Entscheidungsstichwort (Thema)
Erstattung bewilligter Leistungen der Grundsicherung nach Aufhebung der Bewilligung - Beschränkung der Haftung der Eltern für Verbindlichkeiten ihres Kindes
Orientierungssatz
1. Ist ein Verwaltungsakt über die Bewilligung von Leistungen der Grundsicherung aufgehoben worden, so sind danach bereits erbrachte Leistungen nach § 40 Abs. 1 S. 1 SGB 2 i. V. m. § 50 Abs. 1 S. 1 SGB 10 zu erstatten.
2. Ein Erstattungsbescheid, der auf der Grundlage von § 40 Abs. 1 S. 1 SGB 2 i. V. m. § 50 Abs. 1 S. 1 SGB ergeht, ist auch an § 1629a BGB zu messen. Danach beschränkt sich die Haftung für Verbindlichkeiten, welche die Eltern im Rahmen ihrer gesetzlichen Vertretungsmacht durch Rechtsgeschäft oder eine sonstige Handlung mit Wirkung für das Kind begründet haben, auf den Bestand des bei Eintritt in die Volljährigkeit vorhandenen Vermögens des Kindes.
Nachgehend
Tenor
Auf die Berufung des Klägers zu 2. werden das Urteil des Sozialgerichts Hamburg vom 8. September 2017 sowie der Bescheid vom 12. Juni 2014 in der Gestalt des Widerspruchsbescheides vom 30. Dezember 2015 und des Teilanerkenntnisses vom 30. September 2019 aufgehoben, soweit damit eine Erstattungsforderung gegenüber dem Kläger zu 2. in Höhe von mehr als 141,35 € geltend gemacht wird.
Im Übrigen wird die Berufung zurückgewiesen.
Der Beklagte trägt 1/5 der notwendigen außergerichtlichen Kosten der Kläger in allen Instanzen.
Die Revision wird nicht zugelassen.
Tatbestand
Die Beteiligten streiten noch darüber, ob bzw. in welchem Umfang der inzwischen volljährig gewordene Kläger zu 2. für eine Erstattungsforderung des beklagten Jobcenters haftet.
Die 1978 geborene, erwerbsfähige Klägerin zu 1. lebte im Jahr 2014 zusammen mit ihrem am xxxxx 2002 geborenen Sohn, dem Kläger zu 2., im Zuständigkeitsbereich des Beklagten.
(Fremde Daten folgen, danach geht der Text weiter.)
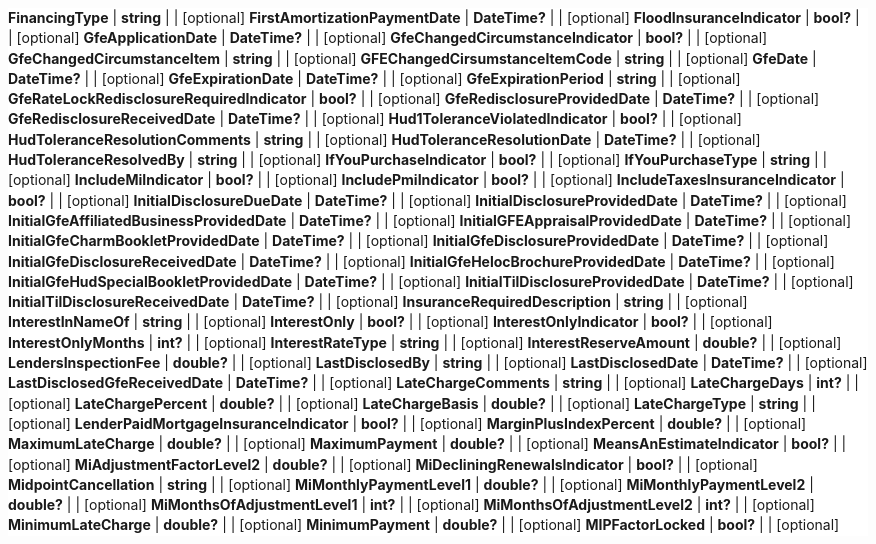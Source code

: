 **FinancingType** | **string** |  | [optional] 
**FirstAmortizationPaymentDate** | **DateTime?** |  | [optional] 
**FloodInsuranceIndicator** | **bool?** |  | [optional] 
**GfeApplicationDate** | **DateTime?** |  | [optional] 
**GfeChangedCircumstanceIndicator** | **bool?** |  | [optional] 
**GfeChangedCircumstanceItem** | **string** |  | [optional] 
**GFEChangedCirsumstanceItemCode** | **string** |  | [optional] 
**GfeDate** | **DateTime?** |  | [optional] 
**GfeExpirationDate** | **DateTime?** |  | [optional] 
**GfeExpirationPeriod** | **string** |  | [optional] 
**GfeRateLockRedisclosureRequiredIndicator** | **bool?** |  | [optional] 
**GfeRedisclosureProvidedDate** | **DateTime?** |  | [optional] 
**GfeRedisclosureReceivedDate** | **DateTime?** |  | [optional] 
**Hud1ToleranceViolatedIndicator** | **bool?** |  | [optional] 
**HudToleranceResolutionComments** | **string** |  | [optional] 
**HudToleranceResolutionDate** | **DateTime?** |  | [optional] 
**HudToleranceResolvedBy** | **string** |  | [optional] 
**IfYouPurchaseIndicator** | **bool?** |  | [optional] 
**IfYouPurchaseType** | **string** |  | [optional] 
**IncludeMiIndicator** | **bool?** |  | [optional] 
**IncludePmiIndicator** | **bool?** |  | [optional] 
**IncludeTaxesInsuranceIndicator** | **bool?** |  | [optional] 
**InitialDisclosureDueDate** | **DateTime?** |  | [optional] 
**InitialDisclosureProvidedDate** | **DateTime?** |  | [optional] 
**InitialGfeAffiliatedBusinessProvidedDate** | **DateTime?** |  | [optional] 
**InitialGFEAppraisalProvidedDate** | **DateTime?** |  | [optional] 
**InitialGfeCharmBookletProvidedDate** | **DateTime?** |  | [optional] 
**InitialGfeDisclosureProvidedDate** | **DateTime?** |  | [optional] 
**InitialGfeDisclosureReceivedDate** | **DateTime?** |  | [optional] 
**InitialGfeHelocBrochureProvidedDate** | **DateTime?** |  | [optional] 
**InitialGfeHudSpecialBookletProvidedDate** | **DateTime?** |  | [optional] 
**InitialTilDisclosureProvidedDate** | **DateTime?** |  | [optional] 
**InitialTilDisclosureReceivedDate** | **DateTime?** |  | [optional] 
**InsuranceRequiredDescription** | **string** |  | [optional] 
**InterestInNameOf** | **string** |  | [optional] 
**InterestOnly** | **bool?** |  | [optional] 
**InterestOnlyIndicator** | **bool?** |  | [optional] 
**InterestOnlyMonths** | **int?** |  | [optional] 
**InterestRateType** | **string** |  | [optional] 
**InterestReserveAmount** | **double?** |  | [optional] 
**LendersInspectionFee** | **double?** |  | [optional] 
**LastDisclosedBy** | **string** |  | [optional] 
**LastDisclosedDate** | **DateTime?** |  | [optional] 
**LastDisclosedGfeReceivedDate** | **DateTime?** |  | [optional] 
**LateChargeComments** | **string** |  | [optional] 
**LateChargeDays** | **int?** |  | [optional] 
**LateChargePercent** | **double?** |  | [optional] 
**LateChargeBasis** | **double?** |  | [optional] 
**LateChargeType** | **string** |  | [optional] 
**LenderPaidMortgageInsuranceIndicator** | **bool?** |  | [optional] 
**MarginPlusIndexPercent** | **double?** |  | [optional] 
**MaximumLateCharge** | **double?** |  | [optional] 
**MaximumPayment** | **double?** |  | [optional] 
**MeansAnEstimateIndicator** | **bool?** |  | [optional] 
**MiAdjustmentFactorLevel2** | **double?** |  | [optional] 
**MiDecliningRenewalsIndicator** | **bool?** |  | [optional] 
**MidpointCancellation** | **string** |  | [optional] 
**MiMonthlyPaymentLevel1** | **double?** |  | [optional] 
**MiMonthlyPaymentLevel2** | **double?** |  | [optional] 
**MiMonthsOfAdjustmentLevel1** | **int?** |  | [optional] 
**MiMonthsOfAdjustmentLevel2** | **int?** |  | [optional] 
**MinimumLateCharge** | **double?** |  | [optional] 
**MinimumPayment** | **double?** |  | [optional] 
**MIPFactorLocked** | **bool?** |  | [optional]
Sie war seit dem 7. Februar 2011 als Abrufarbeitnehmerin bei einer Logistikfirma beschäftigt. Aus dieser Tätigkeit erhielt sie ein monatlich schwankendes Einkommen, wobei das Gehalt jeweils im Folgemonat ausgezahlt wurde. Ergänzend erhielten die Kläger seit September 2013 Leistungen zur Sicherung des Lebensunterhalts nach dem Zweiten Buch Sozialgesetzbuch (SGB II) vom Beklagten.
Für den Zeitraum vom 1. Februar 2014 bis zum 31. Mai 2014 bewilligte der Beklagte den Klägern Leistungen nach dem SGB II ohne Vorläufigkeitsvorbehalt und berücksichtigte dabei ein Einkommen in Höhe von 1.100,- Euro brutto und 850,- Euro netto. Tatsächlich erzielte die Klägerin zu 1. in den genannten Monaten ein höheres Gehalt. Nachdem dies dem Beklagten bekannt geworden war, hob er mit Bescheid vom 12. Juni 2014 die Leistungsbewilligungen für den Zeitraum vom 1. Februar 2014 bis zum 31. Mai 2014 teilweise auf und forderte eine Erstattung von Leistungen für den genannten Zeitraum in Höhe von insgesamt 864,02 Euro (aufgeschlüsselt nach Klägern und Monaten). Dem hiergegen gerichteten Widerspruch der Kläger gab der Beklagte mit Widerspruchsbescheid vom 30. Dezember 2015 teilweise statt und reduzierte die Aufhebung und die Erstattungsforderung insoweit, als dass von den Klägern insgesamt nur noch ein Betrag von 761,81 Euro erstattet verlangt wurde, davon 492,97 Euro von der Klägerin zu 1. und 268,85 Euro vom Kläger zu 2.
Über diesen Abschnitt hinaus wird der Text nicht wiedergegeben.